Casey has worked at the Colorado Community College System office for six years in Academic Affairs. Sacks provided key leadership to the process that resulted in a new system-wide developmental education policy in Colorado. She leads special programs, grants and resource development for the System. In 2011, Sacks was charged with leading a group of faculty and staff to redesign developmental education for 13 colleges. That effort resulted in policy that eliminated long, multi-course sequences in reading, English, and math. Sacks completed her Ph.D. in higher education administration at Bowling Green State University in Ohio specializing in institutional planning. She volunteers as a mediator for her county court system and is an active Rotarian. And she is an avid polo player – horses not water.

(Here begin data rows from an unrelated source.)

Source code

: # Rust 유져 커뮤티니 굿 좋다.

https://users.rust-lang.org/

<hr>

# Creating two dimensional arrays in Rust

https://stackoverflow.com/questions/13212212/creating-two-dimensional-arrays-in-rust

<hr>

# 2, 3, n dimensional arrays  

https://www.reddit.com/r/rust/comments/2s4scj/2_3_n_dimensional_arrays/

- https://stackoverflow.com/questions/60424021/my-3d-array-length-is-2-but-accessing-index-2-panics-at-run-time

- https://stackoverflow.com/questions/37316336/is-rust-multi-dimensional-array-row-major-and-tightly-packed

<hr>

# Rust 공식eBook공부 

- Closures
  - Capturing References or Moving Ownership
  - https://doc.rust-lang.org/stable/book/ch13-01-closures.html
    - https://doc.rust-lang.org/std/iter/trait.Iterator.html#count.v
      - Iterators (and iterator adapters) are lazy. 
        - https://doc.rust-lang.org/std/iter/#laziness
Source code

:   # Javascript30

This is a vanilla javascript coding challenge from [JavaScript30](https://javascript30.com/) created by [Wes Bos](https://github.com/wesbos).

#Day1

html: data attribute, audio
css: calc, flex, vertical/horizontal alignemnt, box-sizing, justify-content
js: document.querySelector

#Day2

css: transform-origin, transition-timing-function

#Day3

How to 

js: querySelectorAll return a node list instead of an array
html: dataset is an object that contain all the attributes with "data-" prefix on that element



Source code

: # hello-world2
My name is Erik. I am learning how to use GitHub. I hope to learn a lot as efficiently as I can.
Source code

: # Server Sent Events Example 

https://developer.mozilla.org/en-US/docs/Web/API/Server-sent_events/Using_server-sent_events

Myra Snell is the Math Lead for the California Acceleration Project, coaching and creating curricular materials to support faculty teaching pre-Statistics courses. She is a Professor of Mathematics at Los Medanos College, where she has been teaching courses from arithmetic to calculus and statistics for the last 20 years. Snell createdPath2Stats, the first pre-Statistics course in the country to provide a one-semester alternative to the traditional multi-level developmental algebra sequence. Snell’s past roles at Los Medanos include working with faculty across campus to assess outcomes and use the results to improve learning experiences for students. She was a coach for the Faculty Inquiry Network, worked with Carnegie-Mellon’s Open Learning Initiative in Statistics, and served as a consultant to the Carnegie Foundation’s Statway project.